Monday, August 12, 2013

Jorbs

I was lying in bed last night, and between macabre fantasies of zombies lurking in my halls, and macabre fantasies of what might be slithering around under my bed, I was staring at the ceiling, slowly realizing that I have completely lost the plot on what I want to be when I grow up.

When I was nine, a family friend asked me what I would be when I grew up; I shirtily replied that I wanted to be a political analyst, despite the fact that I wasn't totally clear on what that person would actually, y'know, do. In high school, I raised my hand and asked what someone had to do to become a stay-at-home mom, which gave the teacher only slight pause before returning to the lesson at hand. University was an eight-year marathon of "who the hell knows that this degree is going to get me?" and my post-graduation career has been scattershot at best.
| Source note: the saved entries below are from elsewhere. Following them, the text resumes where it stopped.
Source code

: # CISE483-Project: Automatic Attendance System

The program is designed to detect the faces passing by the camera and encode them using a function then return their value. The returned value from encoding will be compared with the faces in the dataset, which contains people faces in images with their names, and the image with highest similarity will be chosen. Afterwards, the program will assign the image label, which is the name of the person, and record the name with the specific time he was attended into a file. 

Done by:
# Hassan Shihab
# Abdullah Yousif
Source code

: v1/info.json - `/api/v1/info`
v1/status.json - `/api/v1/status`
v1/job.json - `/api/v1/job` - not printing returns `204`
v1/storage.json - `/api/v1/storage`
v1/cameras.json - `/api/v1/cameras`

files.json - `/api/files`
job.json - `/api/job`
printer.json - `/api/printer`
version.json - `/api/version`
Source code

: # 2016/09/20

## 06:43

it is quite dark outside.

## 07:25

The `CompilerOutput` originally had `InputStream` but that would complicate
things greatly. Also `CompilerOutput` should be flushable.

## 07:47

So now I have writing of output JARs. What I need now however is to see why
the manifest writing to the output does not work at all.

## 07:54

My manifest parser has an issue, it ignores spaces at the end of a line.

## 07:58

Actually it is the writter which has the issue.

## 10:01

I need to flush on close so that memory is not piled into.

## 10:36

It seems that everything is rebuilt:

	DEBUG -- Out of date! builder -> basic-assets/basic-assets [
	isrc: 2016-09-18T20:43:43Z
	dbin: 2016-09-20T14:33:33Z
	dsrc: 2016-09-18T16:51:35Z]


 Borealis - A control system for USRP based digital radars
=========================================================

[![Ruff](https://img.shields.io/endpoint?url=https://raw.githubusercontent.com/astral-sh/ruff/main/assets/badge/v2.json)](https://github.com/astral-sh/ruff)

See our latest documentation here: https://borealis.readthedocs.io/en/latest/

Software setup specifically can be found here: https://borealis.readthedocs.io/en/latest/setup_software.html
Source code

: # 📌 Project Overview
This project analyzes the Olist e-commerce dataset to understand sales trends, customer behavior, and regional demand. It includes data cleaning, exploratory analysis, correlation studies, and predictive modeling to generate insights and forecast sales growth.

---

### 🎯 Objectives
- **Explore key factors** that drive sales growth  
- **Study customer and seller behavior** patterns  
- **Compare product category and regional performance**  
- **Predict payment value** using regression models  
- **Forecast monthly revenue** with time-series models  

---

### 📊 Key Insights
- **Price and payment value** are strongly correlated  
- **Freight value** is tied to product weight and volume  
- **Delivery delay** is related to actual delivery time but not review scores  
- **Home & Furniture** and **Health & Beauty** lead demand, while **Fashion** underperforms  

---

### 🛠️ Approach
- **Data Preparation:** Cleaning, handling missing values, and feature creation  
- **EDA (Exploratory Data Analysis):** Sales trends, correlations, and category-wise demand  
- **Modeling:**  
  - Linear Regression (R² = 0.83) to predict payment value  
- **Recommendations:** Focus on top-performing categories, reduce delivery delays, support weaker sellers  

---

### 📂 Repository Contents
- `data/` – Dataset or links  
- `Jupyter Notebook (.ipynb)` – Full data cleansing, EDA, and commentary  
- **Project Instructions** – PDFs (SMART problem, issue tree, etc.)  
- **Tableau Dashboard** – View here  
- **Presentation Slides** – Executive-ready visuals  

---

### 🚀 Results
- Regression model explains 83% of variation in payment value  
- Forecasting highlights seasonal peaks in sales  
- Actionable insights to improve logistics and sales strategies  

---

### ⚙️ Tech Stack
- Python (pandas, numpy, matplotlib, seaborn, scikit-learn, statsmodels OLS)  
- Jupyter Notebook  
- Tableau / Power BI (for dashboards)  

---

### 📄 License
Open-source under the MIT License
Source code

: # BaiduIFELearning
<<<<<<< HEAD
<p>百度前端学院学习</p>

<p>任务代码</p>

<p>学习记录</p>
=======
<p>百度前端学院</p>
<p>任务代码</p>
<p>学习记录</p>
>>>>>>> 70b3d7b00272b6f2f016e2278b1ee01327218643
I have no clear idea in my head of what my business card should say, or even what I would want it to say. This is frustrating, because as my friends start businesses/head back to school to get college diplomas/entire second or masters degrees/climb the corporate ladder to a comfortable middle rung/pay off their student loans/start families/be actual, functioning adults, I'm still at a loss when someone makes smalltalk at a party by asking what I do.

What I do, these days, is write. I make crafts. I take baths and read comic books. I spend hours thinking about my stupid reproductive system and the various ways it's going to let me down. I meet friends for lunch and I hang out with my boyfriend. I cook. I job-hunt. I dance. And while it's all soul-nourishing, it doesn't exactly pay the rent.

Realizing I have no professional goals to speak of is terrifying. Unlike my friends in the service industry, I don't want to open my own themed bar. I have a horror of amassing more student debt by going back to school, and I have no idea how professional journalists get paid unless they're Lewis Lapham. I feel adrift, aimless, and worst of all, boring.

Sometimes I daydream about living in one of those dystopian worlds where your profession is assigned to you at birth, or halfway through your bar mitzvah — I mean, those places have some downfalls, but at least people have some focus. I took a quiz online that suggested that my ability to innovate and direct might make me ideal for a job in fields like wedding planning or Chinese medicine, but somehow, those don't really jump-start my engine, you know?

So I dunno. I'm open to suggestions. My boyfriend just came into my office and asked me what I was working on; when I told him about this blog post, he said, "Well, you're a writer!" which is both deeply encouraging and also like, dude: blogging doesn't pay my bills. I need some ideas on how to pay my bills without completely losing my mind (and I think, to the eternal disappointment of my nine-year-old-self, that political analyst is pretty much out of the picture by now. Bummer).